=== Supplied records ===

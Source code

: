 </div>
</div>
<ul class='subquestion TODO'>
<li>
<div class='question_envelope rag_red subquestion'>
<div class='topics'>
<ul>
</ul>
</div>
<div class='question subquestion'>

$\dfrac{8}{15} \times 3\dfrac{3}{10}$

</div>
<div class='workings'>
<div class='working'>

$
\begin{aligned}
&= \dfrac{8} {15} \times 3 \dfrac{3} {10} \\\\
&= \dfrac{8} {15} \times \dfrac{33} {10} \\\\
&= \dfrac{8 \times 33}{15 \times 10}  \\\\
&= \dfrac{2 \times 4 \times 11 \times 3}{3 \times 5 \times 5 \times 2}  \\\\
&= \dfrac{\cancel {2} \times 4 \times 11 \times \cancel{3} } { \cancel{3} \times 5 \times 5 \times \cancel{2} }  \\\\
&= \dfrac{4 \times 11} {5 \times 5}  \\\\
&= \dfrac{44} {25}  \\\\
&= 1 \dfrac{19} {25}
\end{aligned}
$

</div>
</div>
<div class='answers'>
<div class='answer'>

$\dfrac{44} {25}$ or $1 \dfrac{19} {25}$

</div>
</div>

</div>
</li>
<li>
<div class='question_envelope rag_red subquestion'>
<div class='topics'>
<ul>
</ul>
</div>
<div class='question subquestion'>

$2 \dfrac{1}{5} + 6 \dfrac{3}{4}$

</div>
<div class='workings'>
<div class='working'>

===

Task statement: Return the lines containing "times", taking each one from the listing.

Solution for this task:
$\dfrac{8}{15} \times 3\dfrac{3}{10}$
&= \dfrac{8} {15} \times 3 \dfrac{3} {10} \\\\
&= \dfrac{8} {15} \times \dfrac{33} {10} \\\\
&= \dfrac{8 \times 33}{15 \times 10}  \\\\
&= \dfrac{2 \times 4 \times 11 \times 3}{3 \times 5 \times 5 \times 2}  \\\\
&= \dfrac{\cancel {2} \times 4 \times 11 \times \cancel{3} } { \cancel{3} \times 5 \times 5 \times \cancel{2} }  \\\\
&= \dfrac{4 \times 11} {5 \times 5}  \\\\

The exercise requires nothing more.